# Representing numbers as sums of fibonacci numbers

1. Oct 25, 2011

### kaalen

I have the following homework to do. Apologies if it seems very easy - I just had a knee surgery and I think I can't really think straight due to pain medication, I feel so fuzzy and sleepy and my damn knee still hurts like \$#%&.

So instead of representing numbers in a binary way I need to represent them as sums of fibonacci numbers where i-th number indicates whether that fibonacci number is part of the sum.
For example string 101110 represents the number f6+f4+f3+f3+f2 = 14.
What I need to do is come up with an algorithm to increment such fibonacci counter.

I found these solutions on the internet http://lcbb.epfl.ch/algs10/ex2-sol.pdf but I'm not even able to wrap my head around that at the moment.

If I go baby steps and count from 0 upwards
853211 (these are just fib. numbers to help with my short attention span)

0 000000
1 000001
2 000011 - last two flits are 01, we change them to 11
3 000101 - change last two to 01 and report carry 1
4 000111 - last two flits are 01, simply change to 11
5 001001 - last two flits are 11, change to 01, carry 1 to the 3rd position and then one more forward cause the 3rd one is 1

The result is 4 instead of 5 so I messed it up somewhere.

2. Oct 25, 2011

### chiro

Hey kaalen and welcome to the forums.

Just to clarify are you trying to represent an arbitrary number in a base system that has every base corresponding to the specific fibonnaci number?

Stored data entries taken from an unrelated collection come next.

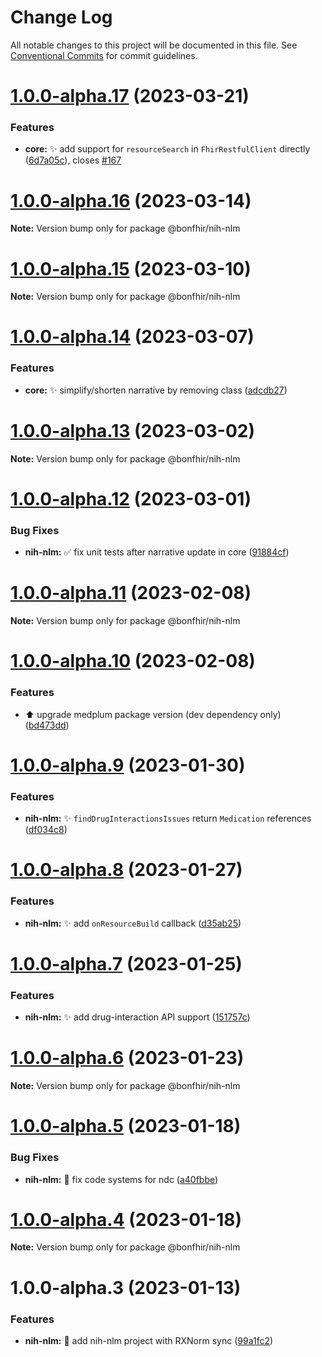 # Change Log

All notable changes to this project will be documented in this file.
See [Conventional Commits](https://conventionalcommits.org) for commit guidelines.

# [1.0.0-alpha.17](https://github.com/bonfhir/bonfhir/compare/@bonfhir/nih-nlm@1.0.0-alpha.16...@bonfhir/nih-nlm@1.0.0-alpha.17) (2023-03-21)


### Features

* **core:** :sparkles: add support for `resourceSearch` in `FhirRestfulClient` directly ([6d7a05c](https://github.com/bonfhir/bonfhir/commit/6d7a05cfad72d3e2543fc8c21580959e11e0e644)), closes [#167](https://github.com/bonfhir/bonfhir/issues/167)





# [1.0.0-alpha.16](https://github.com/bonfhir/bonfhir/compare/@bonfhir/nih-nlm@1.0.0-alpha.15...@bonfhir/nih-nlm@1.0.0-alpha.16) (2023-03-14)

**Note:** Version bump only for package @bonfhir/nih-nlm





# [1.0.0-alpha.15](https://github.com/bonfhir/bonfhir/compare/@bonfhir/nih-nlm@1.0.0-alpha.14...@bonfhir/nih-nlm@1.0.0-alpha.15) (2023-03-10)

**Note:** Version bump only for package @bonfhir/nih-nlm





# [1.0.0-alpha.14](https://github.com/bonfhir/bonfhir/compare/@bonfhir/nih-nlm@1.0.0-alpha.13...@bonfhir/nih-nlm@1.0.0-alpha.14) (2023-03-07)


### Features

* **core:** :sparkles: simplify/shorten narrative by removing class ([adcdb27](https://github.com/bonfhir/bonfhir/commit/adcdb27df6665a916dbe23680a6bfeb949bdda26))





# [1.0.0-alpha.13](https://github.com/bonfhir/bonfhir/compare/@bonfhir/nih-nlm@1.0.0-alpha.12...@bonfhir/nih-nlm@1.0.0-alpha.13) (2023-03-02)

**Note:** Version bump only for package @bonfhir/nih-nlm





# [1.0.0-alpha.12](https://github.com/bonfhir/bonfhir/compare/@bonfhir/nih-nlm@1.0.0-alpha.11...@bonfhir/nih-nlm@1.0.0-alpha.12) (2023-03-01)


### Bug Fixes

* **nih-nlm:** :white_check_mark: fix unit tests after narrative update in core ([91884cf](https://github.com/bonfhir/bonfhir/commit/91884cf9fb0ef7cfbbe589a97c1b5c82713b18c1))





# [1.0.0-alpha.11](https://github.com/bonfhir/bonfhir/compare/@bonfhir/nih-nlm@1.0.0-alpha.10...@bonfhir/nih-nlm@1.0.0-alpha.11) (2023-02-08)

**Note:** Version bump only for package @bonfhir/nih-nlm





# [1.0.0-alpha.10](https://github.com/bonfhir/bonfhir/compare/@bonfhir/nih-nlm@1.0.0-alpha.9...@bonfhir/nih-nlm@1.0.0-alpha.10) (2023-02-08)


### Features

* :arrow_up: upgrade medplum package version (dev dependency only) ([bd473dd](https://github.com/bonfhir/bonfhir/commit/bd473dd79ccd678b3a81d8fc0ed37f0715317669))





# [1.0.0-alpha.9](https://github.com/bonfhir/bonfhir/compare/@bonfhir/nih-nlm@1.0.0-alpha.8...@bonfhir/nih-nlm@1.0.0-alpha.9) (2023-01-30)


### Features

* **nih-nlm:** :sparkles: `findDrugInteractionsIssues` return `Medication` references ([df034c8](https://github.com/bonfhir/bonfhir/commit/df034c8d9b65edbaffc34dbc9dc1e421261bcdd8))





# [1.0.0-alpha.8](https://github.com/bonfhir/bonfhir/compare/@bonfhir/nih-nlm@1.0.0-alpha.7...@bonfhir/nih-nlm@1.0.0-alpha.8) (2023-01-27)


### Features

* **nih-nlm:** :sparkles: add `onResourceBuild` callback ([d35ab25](https://github.com/bonfhir/bonfhir/commit/d35ab25d0b678fd2610c898933e7d5b37e02429c))





# [1.0.0-alpha.7](https://github.com/bonfhir/bonfhir/compare/@bonfhir/nih-nlm@1.0.0-alpha.6...@bonfhir/nih-nlm@1.0.0-alpha.7) (2023-01-25)


### Features

* **nih-nlm:** :sparkles: add drug-interaction API support ([151757c](https://github.com/bonfhir/bonfhir/commit/151757c71f3c073d50f1fc2f1013bedfc9471436))





# [1.0.0-alpha.6](https://github.com/bonfhir/bonfhir/compare/@bonfhir/nih-nlm@1.0.0-alpha.5...@bonfhir/nih-nlm@1.0.0-alpha.6) (2023-01-23)

**Note:** Version bump only for package @bonfhir/nih-nlm





# [1.0.0-alpha.5](https://github.com/bonfhir/bonfhir/compare/@bonfhir/nih-nlm@1.0.0-alpha.4...@bonfhir/nih-nlm@1.0.0-alpha.5) (2023-01-18)


### Bug Fixes

* **nih-nlm:** :bug: fix code systems for ndc ([a40fbbe](https://github.com/bonfhir/bonfhir/commit/a40fbbed01d9c6bbff9915dcde22860397f019ee))





# [1.0.0-alpha.4](https://github.com/bonfhir/bonfhir/compare/@bonfhir/nih-nlm@1.0.0-alpha.3...@bonfhir/nih-nlm@1.0.0-alpha.4) (2023-01-18)

**Note:** Version bump only for package @bonfhir/nih-nlm





# 1.0.0-alpha.3 (2023-01-13)


### Features

* **nih-nlm:** :tada: add nih-nlm project with RXNorm sync ([99a1fc2](https://github.com/bonfhir/bonfhir/commit/99a1fc21f4dc4c35e7ae7fab1dbc5a3726da3494))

In other words you take any number N and and you write it as a linear combination of other fibonacci numbers?

3. Oct 25, 2011

### AlephZero

Since by defnition $F_{n+1} = F_n + F_{n-1}$ your "pseudo-binary" representaton is not unique. For example 5 could be 1x5 + 0x3 + 0x2 + 0x1 or
0x5 + 1x3 + 1x2 + 0x1

The consequece is, you can "carry forwards" using the previous TWO digits, not just one. In other words you can replace ...011... by ...100... anywhere without changing the value of the "number".

If you do that, you can see a pattern developing in the two lowest-order digits as you count:

1 = 00001
2 = 00010
3 = 00011 = 00100
4 = 00101
5 = 00110 = 01000
6 = 01001
7 = 01010
8 = 01011 = 01100 = 10000
9 = 10001
etc

4. Oct 25, 2011

### kaalen

Hmm, this is wrong
1 = 00001
2 = 00010 --> that's still 1
3 = 00011 = 00100 --> that's not 3, it's 2
4 = 00101 --> that's 3
5 = 00110 = 01000 --> that's 3
6 = 01001 --> that's 4
etc

If you look at the above instructions (in pdf), they say the following
I get lost where the bolded text starts.

This is how I counted so far
0 000000
1 000001
2 000011 - last two flits are 01, we change them to 11
3 000101 - change last two to 01 and report carry 1
4 000111 - last two flits are 01, simply change to 11
Then for 5 I have the following three options (like you said representation isn't unique)
5 001011
5 001100
5 010000

If I follow the same rules as for incrementing up to 4 I get the following
111 that's 4
last two digits are 11, so we change to 01 and report carry, therefore I get
(1+1)01 and that's
1001... which...damn, is not 5 but 4 so I did something wrong. I'll keep staring at my notebook and maybe I'll get it eventually

5. Oct 26, 2011

### AlephZero

OK, you are using the digits (from right to left) to represent 1, 1, 2, 3, 5, etc

I ignored the duplicated "1" so my digits represent 1, 2, 3, 5, 8, etc.

So you can just add a "0" to the end of all my numbers, or replace every final "0" with "00" and every final 1" with "01". or there will be other ways to write some numbers ending in "11" .

It doesn't make any real difference, except it introduces even more alternative ways to write the same number.